JOHNSON CITY, Tenn. (AP) — Doctors at East Tennessee State University are now able broadcast lectures to rural doctors and nurses in nearby Appalachian counties, and soon doctors, nurses and even patients will be able to communicate back.

The University’s telemedicine program kicked off last week with a lecture on oncology broadcast to providers in five participating counties: Hancock and Johnson in Tennessee, Harlan in Kentucky, and Smyth and Tazewell in Virginia.

Doctors and nurses there can watch the lectures for continuing education credits.

Barbara Sucher, assistant dean of continuing medical education at the ETSU College of Medicine, told the Johnson City Press (http://bit.ly/JIaQFd) the lectures are designed to help patients by providing information that is immediately useful to their doctors.

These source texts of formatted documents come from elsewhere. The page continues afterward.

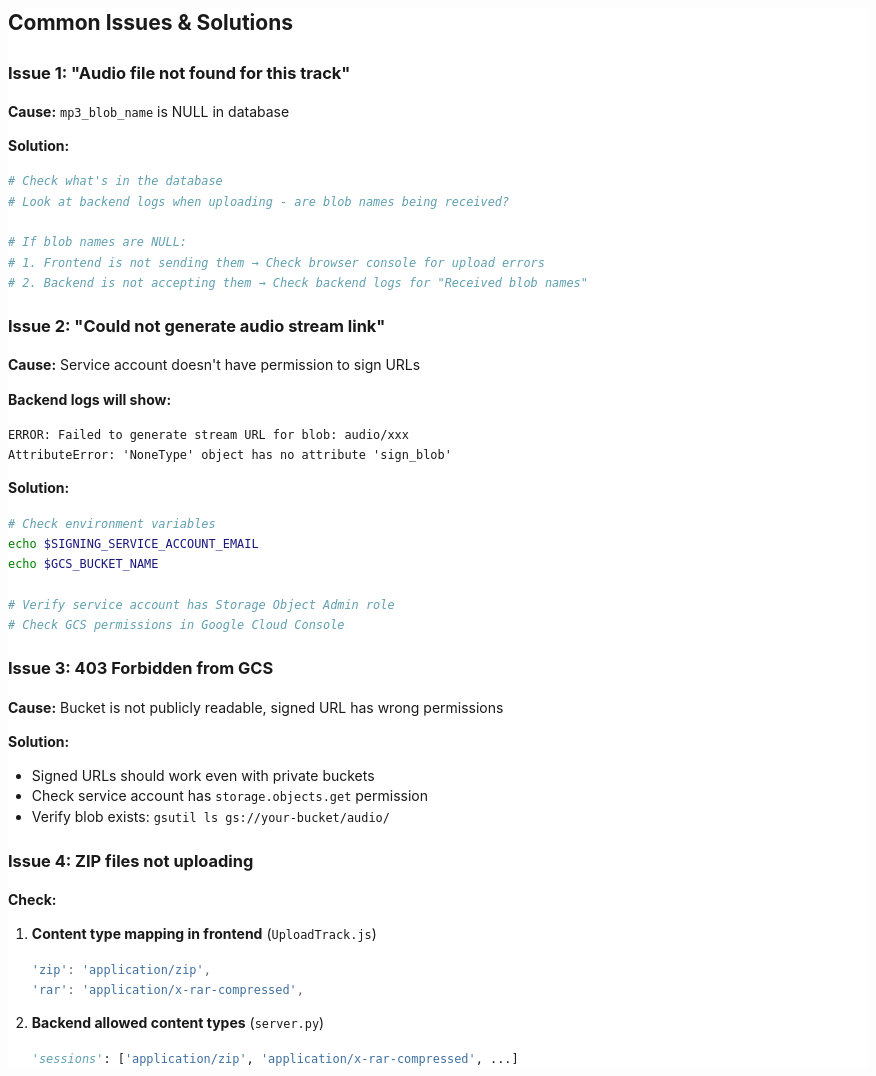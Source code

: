 ## Common Issues & Solutions

### Issue 1: "Audio file not found for this track"

**Cause:** `mp3_blob_name` is NULL in database

**Solution:**
```bash
# Check what's in the database
# Look at backend logs when uploading - are blob names being received?

# If blob names are NULL:
# 1. Frontend is not sending them → Check browser console for upload errors
# 2. Backend is not accepting them → Check backend logs for "Received blob names"
```

### Issue 2: "Could not generate audio stream link"

**Cause:** Service account doesn't have permission to sign URLs

**Backend logs will show:**
```
ERROR: Failed to generate stream URL for blob: audio/xxx
AttributeError: 'NoneType' object has no attribute 'sign_blob'
```

**Solution:**
```bash
# Check environment variables
echo $SIGNING_SERVICE_ACCOUNT_EMAIL
echo $GCS_BUCKET_NAME

# Verify service account has Storage Object Admin role
# Check GCS permissions in Google Cloud Console
```

### Issue 3: 403 Forbidden from GCS

**Cause:** Bucket is not publicly readable, signed URL has wrong permissions

**Solution:**
- Signed URLs should work even with private buckets
- Check service account has `storage.objects.get` permission
- Verify blob exists: `gsutil ls gs://your-bucket/audio/`

### Issue 4: ZIP files not uploading

**Check:**
1. **Content type mapping in frontend** (`UploadTrack.js`)
   ```javascript
   'zip': 'application/zip',
   'rar': 'application/x-rar-compressed',
   ```

2. **Backend allowed content types** (`server.py`)
   ```python
   'sessions': ['application/zip', 'application/x-rar-compressed', ...]
   ```
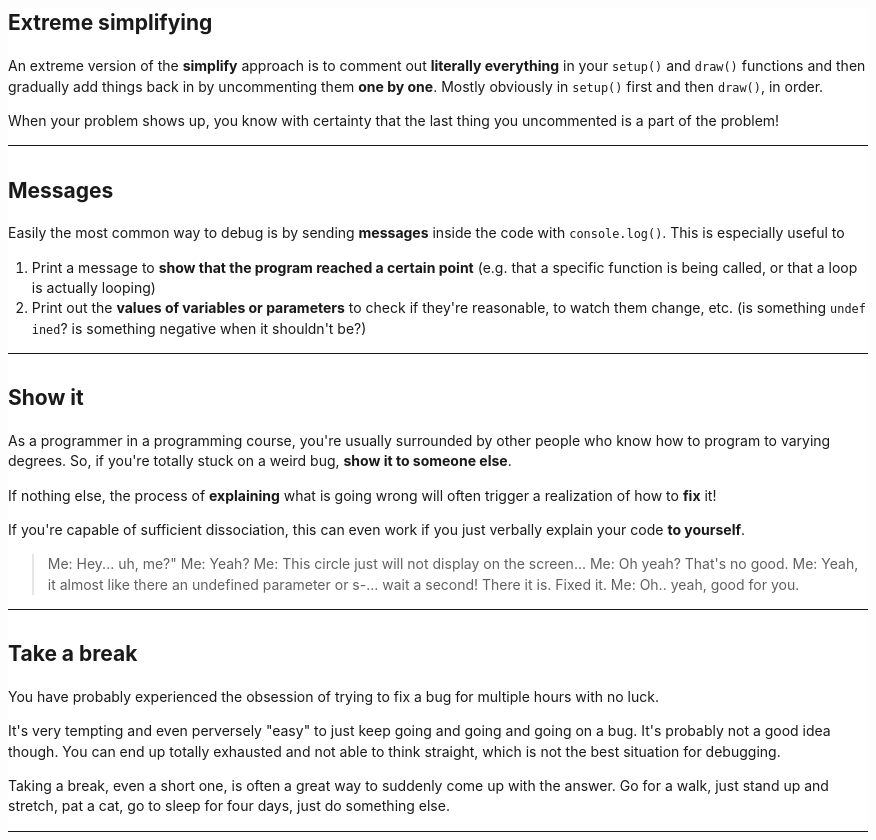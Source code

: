 
## Extreme simplifying

An extreme version of the __simplify__ approach is to comment out __literally everything__ in your `setup()` and `draw()` functions and then gradually add things back in by uncommenting them __one by one__. Mostly obviously in `setup()` first and then `draw()`, in order.

When your problem shows up, you know with certainty that the last thing you uncommented is a part of the problem!

---

## Messages

Easily the most common way to debug is by sending __messages__ inside the code with `console.log()`. This is especially useful to

1. Print a message to __show that the program reached a certain point__ (e.g. that a specific function is being called, or that a loop is actually looping)
2. Print out the __values of variables or parameters__ to check if they're reasonable, to watch them change, etc. (is something `undefined`? is something negative when it shouldn't be?)

---

## Show it

As a programmer in a programming course, you're usually surrounded by other people who know how to program to varying degrees. So, if you're totally stuck on a weird bug, __show it to someone else__.

If nothing else, the process of __explaining__ what is going wrong will often trigger a realization of how to __fix__ it!

If you're capable of sufficient dissociation, this can even work if you just verbally explain your code __to yourself__.

> Me: Hey... uh, me?"
> Me: Yeah?
> Me: This circle just will not display on the screen...
> Me: Oh yeah? That's no good.
> Me: Yeah, it almost like there an undefined parameter or s-... wait a second! There it is. Fixed it.
> Me: Oh.. yeah, good for you.

---

## Take a break

You have probably experienced the obsession of trying to fix a bug for multiple hours with no luck.

It's very tempting and even perversely "easy" to just keep going and going and going on a bug. It's probably not a good idea though. You can end up totally exhausted and not able to think straight, which is not the best situation for debugging.

Taking a break, even a short one, is often a great way to suddenly come up with the answer. Go for a walk, just stand up and stretch, pat a cat, go to sleep for four days, just do something else.

---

While the broadcasts currently are one-way, beginning in the fall the telemedicine system will have the equipment in place to allow for two-way interaction. That means that some patients requiring follow-up visits for specialty care will to able to go to local providers but still see and talk with their doctors in Johnson City.

Sucher said that sometimes patients who live far away do not return to the university’s medical practice for follow-up care for reasons that include the cost and time needed to travel.

“And so what we’re trying to do is maintain that care, that continuity of care, between the specialist and the patient,” she said.

A U.S. Department of Agriculture Rural Development grant for $191,600 has helped the school to develop its telemedicine program. ETSU kicked in another $96,000.

The broadcasts are part of a continuing medical education program called Grand Rounds. Four hour-long Grand Rounds are broadcast each week on subjects like internal medicine, obstetrics and gynecology, pediatrics and psychiatry.

“And they’re sort of the bread and butter of what’s going on in medicine today,” Sucher said of the lectures.